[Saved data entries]
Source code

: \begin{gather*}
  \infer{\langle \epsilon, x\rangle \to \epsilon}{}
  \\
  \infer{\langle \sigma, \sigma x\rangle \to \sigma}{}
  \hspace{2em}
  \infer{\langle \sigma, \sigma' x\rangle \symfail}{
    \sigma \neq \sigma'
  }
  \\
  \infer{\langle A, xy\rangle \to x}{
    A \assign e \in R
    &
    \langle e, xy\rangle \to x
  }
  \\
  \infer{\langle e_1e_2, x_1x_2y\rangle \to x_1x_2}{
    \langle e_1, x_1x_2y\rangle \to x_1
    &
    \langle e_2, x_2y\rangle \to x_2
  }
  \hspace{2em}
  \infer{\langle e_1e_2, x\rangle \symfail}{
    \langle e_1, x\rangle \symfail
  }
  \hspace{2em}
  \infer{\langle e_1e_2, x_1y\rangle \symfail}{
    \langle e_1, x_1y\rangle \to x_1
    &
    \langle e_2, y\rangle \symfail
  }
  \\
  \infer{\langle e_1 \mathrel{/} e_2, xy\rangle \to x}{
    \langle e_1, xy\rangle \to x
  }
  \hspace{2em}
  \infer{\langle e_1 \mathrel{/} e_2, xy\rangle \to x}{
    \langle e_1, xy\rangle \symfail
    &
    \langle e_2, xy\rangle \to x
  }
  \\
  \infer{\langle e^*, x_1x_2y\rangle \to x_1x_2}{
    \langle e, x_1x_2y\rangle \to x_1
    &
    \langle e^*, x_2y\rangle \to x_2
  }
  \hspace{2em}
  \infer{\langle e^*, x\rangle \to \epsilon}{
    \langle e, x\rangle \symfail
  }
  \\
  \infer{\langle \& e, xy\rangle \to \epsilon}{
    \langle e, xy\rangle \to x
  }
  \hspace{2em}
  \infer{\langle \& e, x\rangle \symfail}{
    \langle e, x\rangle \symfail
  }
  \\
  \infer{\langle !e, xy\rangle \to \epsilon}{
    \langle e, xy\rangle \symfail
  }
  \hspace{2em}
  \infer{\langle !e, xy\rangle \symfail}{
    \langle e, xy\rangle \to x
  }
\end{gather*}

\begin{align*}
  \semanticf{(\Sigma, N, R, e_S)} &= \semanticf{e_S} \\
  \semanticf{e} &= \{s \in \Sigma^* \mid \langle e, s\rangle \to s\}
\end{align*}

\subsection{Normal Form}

- _WHAT YOU ARE ASKED TO DO_
What you return should match the entries above exactly.

- _REPLY TO THE EXERCISE_
Source code

: \begin{gather*}
  \infer{\langle \epsilon, x\rangle \to \epsilon}{}
  \\
  \infer{\langle \sigma, \sigma x\rangle \to \sigma}{}
  \hspace{2em}
  \infer{\langle \sigma, \sigma' x\rangle \symfail}{
    \sigma \neq \sigma'
  }
  \\
  \infer{\langle A, xy\rangle \to x}{
    A \assign e \in R
    &
    \langle e, xy\rangle \to x
  }
  \\
  \infer{\langle e_1e_2, x_1x_2y\rangle \to x_1x_2}{
    \langle e_1, x_1x_2y\rangle \to x_1
    &
    \langle e_2, x_2y\rangle \to x_2
  }
  \hspace{2em}
  \infer{\langle e_1e_2, x\rangle \symfail}{
    \langle e_1, x\rangle \symfail
  }
  \hspace{2em}
  \infer{\langle e_1e_2, x_1y\rangle \symfail}{
    \langle e_1, x_1y\rangle \to x_1
    &
    \langle e_2, y\rangle \symfail
  }
  \\
  \infer{\langle e_1 \mathrel{/} e_2, xy\rangle \to x}{
    \langle e_1, xy\rangle \to x
  }
  \hspace{2em}
  \infer{\langle e_1 \mathrel{/} e_2, xy\rangle \to x}{
    \langle e_1, xy\rangle \symfail
    &
    \langle e_2, xy\rangle \to x
  }
  \\
  \infer{\langle e^*, x_1x_2y\rangle \to x_1x_2}{
    \langle e, x_1x_2y\rangle \to x_1
    &
    \langle e^*, x_2y\rangle \to x_2
  }
  \hspace{2em}
  \infer{\langle e^*, x\rangle \to \epsilon}{
    \langle e, x\rangle \symfail
  }
  \\
  \infer{\langle \& e, xy\rangle \to \epsilon}{
    \langle e, xy\rangle \to x
  }
  \hspace{2em}
  \infer{\langle \& e, x\rangle \symfail}{
    \langle e, x\rangle \symfail
  }
  \\
  \infer{\langle !e, xy\rangle \to \epsilon}{
    \langle e, xy\rangle \symfail
  }
  \hspace{2em}
  \infer{\langle !e, xy\rangle \symfail}{
    \langle e, xy\rangle \to x
  }
\end{gather*}

\begin{align*}
  \semanticf{(\Sigma, N, R, e_S)} &= \semanticf{e_S} \\
  \semanticf{e} &= \{s \in \Sigma^* \mid \langle e, s\rangle \to s\}
\end{align*}

\subsection{Normal Form}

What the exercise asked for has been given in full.